The Church dedicates the month of May to Mary, the Blessed Mother and the Mother of us all. Through Mary we learn trust in the Lord, joy in His promise, humility in our vocations, and so much more.

At the end of this month, we will celebrate the feast of the Visitation, which recalls when Mary went to visit her cousin Elizabeth and stayed with her as she prepared to give birth to John the Baptist. Here, as elsewhere, Mary gives us a tremendous example of good parenting. She shows us the value of community as we grow our families.

Building Community

Mary traveled to Elizabeth out of service to her cousin, an expectant mother and one for whom pregnancy was likely challenging, because of her age. Mary recognized the need in the other, and she responded to it without hesitation—we’re told she went “in haste.”

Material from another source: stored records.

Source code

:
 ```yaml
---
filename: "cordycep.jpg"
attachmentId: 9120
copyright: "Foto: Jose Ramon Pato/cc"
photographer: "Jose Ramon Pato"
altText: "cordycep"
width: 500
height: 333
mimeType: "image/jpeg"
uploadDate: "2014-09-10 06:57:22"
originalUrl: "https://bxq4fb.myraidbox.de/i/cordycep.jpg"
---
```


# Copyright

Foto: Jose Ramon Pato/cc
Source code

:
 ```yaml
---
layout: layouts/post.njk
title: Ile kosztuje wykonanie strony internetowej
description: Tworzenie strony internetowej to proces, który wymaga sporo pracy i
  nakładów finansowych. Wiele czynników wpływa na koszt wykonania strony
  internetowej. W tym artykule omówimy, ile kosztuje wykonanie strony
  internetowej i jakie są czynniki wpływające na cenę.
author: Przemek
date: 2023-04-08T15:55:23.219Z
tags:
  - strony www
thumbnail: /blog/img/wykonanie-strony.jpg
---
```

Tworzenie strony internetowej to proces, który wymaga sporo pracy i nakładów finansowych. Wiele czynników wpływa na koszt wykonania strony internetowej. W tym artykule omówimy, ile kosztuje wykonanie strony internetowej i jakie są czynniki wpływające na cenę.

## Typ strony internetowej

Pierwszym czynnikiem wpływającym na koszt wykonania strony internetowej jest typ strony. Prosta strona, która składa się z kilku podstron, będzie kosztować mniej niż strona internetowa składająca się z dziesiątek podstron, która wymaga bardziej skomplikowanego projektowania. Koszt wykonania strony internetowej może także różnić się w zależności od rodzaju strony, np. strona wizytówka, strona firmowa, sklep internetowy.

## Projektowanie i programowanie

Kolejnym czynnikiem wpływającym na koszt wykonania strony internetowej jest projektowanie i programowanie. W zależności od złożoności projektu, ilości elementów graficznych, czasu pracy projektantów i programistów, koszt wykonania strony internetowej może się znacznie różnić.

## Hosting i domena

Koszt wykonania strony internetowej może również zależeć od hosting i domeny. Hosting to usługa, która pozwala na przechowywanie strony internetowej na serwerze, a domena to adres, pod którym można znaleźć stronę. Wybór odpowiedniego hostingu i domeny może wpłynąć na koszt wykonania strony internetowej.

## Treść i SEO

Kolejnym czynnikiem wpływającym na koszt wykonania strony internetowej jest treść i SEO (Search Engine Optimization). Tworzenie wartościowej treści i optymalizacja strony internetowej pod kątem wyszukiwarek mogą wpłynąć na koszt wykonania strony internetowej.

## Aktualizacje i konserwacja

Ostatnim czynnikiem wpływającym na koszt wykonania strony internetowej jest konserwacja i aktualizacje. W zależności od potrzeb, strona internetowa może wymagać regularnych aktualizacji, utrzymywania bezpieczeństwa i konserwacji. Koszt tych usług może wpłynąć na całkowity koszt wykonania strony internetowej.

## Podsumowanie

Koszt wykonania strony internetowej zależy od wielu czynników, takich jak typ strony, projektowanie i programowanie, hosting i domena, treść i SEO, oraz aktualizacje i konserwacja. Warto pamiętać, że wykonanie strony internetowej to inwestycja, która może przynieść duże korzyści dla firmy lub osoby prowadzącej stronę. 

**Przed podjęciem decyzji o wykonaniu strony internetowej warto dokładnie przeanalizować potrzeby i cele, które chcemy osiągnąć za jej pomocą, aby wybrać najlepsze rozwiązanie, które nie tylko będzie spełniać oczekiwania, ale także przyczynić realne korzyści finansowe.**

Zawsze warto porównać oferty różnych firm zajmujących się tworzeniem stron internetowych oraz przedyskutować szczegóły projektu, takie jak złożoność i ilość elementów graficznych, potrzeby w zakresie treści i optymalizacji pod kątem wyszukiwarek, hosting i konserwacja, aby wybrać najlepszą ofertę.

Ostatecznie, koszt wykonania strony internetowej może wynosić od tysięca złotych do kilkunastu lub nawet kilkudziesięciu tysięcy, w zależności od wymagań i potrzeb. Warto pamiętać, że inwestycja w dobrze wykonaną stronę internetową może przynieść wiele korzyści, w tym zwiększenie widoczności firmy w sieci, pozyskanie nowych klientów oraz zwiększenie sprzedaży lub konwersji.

When Mary arrived, Elizabeth spoke words that would become part of the Hail Mary. While the glory goes to God, I imagine these words still encouraged and strengthened Mary for what was to come.

In this interaction, we see two women, two new mothers, support each other in their own ways. They are generous with one another. Together, they praise God. 

It Starts with Friendship

How can we do this today?

We can bring meals to expectant and postpartum moms in our communities. We can make an effort to check in via text with moms who might be struggling—and even those we don’t think are struggling, as not everyone is vocal about her challenges. And we can pray for each other, offering up the thing we’re finding difficult for the good of other parents in our communities.

Sometimes that’s going to mean making the first move. You might stay after Mass to greet another family or approach someone you recognize, but haven’t yet met, at the playground. You might reach out to your pastor and ask if there are any new families in the parish you can minister to. Another way to meet new families is to volunteer with baptism preparation, if your church has an opportunity for that. If you’re not sure, just ask!

You can be sure there is someone out there who could use a friend. Humans were made for community, on both physical and spiritual levels. It may mean stepping outside your comfort zone, but evangelizing is never without cost. In this situation, though, there is also a great deal to gain for you, your family, and your parish community.

For Today and Tomorrow

Raising a family in the Catholic faith is countercultural, and both we parents and our children need community to encourage, inspire, and support us. As adults, we need friendships with other parents who appreciate the difficulty of enforcing boundaries in the home that are not respected elsewhere. Our children will benefit from having friends who are learning about the Lord alongside them. While we shouldn’t limit our friendships to those who believe the same things we do, we do need families with whom we can pray, fast, and feast

When we look back at Mary and Elizabeth, we see that each woman responded to the other in her own way. Mary gave service. Elizabeth offered praise and witness. We are each called to friendship in our own ways as well. Consider what gifts you might offer a new friend. Are you a good listener? Do you have wisdom on being a mother of a special needs child? Can you make someone laugh? Can you offer to pray for someone? Can you create a safe space for a book club or Bible study, to facilitate even more women (and men!) finding new friends? 

We all have something to offer, and we all have something to gain. Ask the Holy Spirit to show you who in your community needs someone to reach out to her. May the example of our Blessed Mother and her cousin Elizabeth foster beautiful friendships, starting today.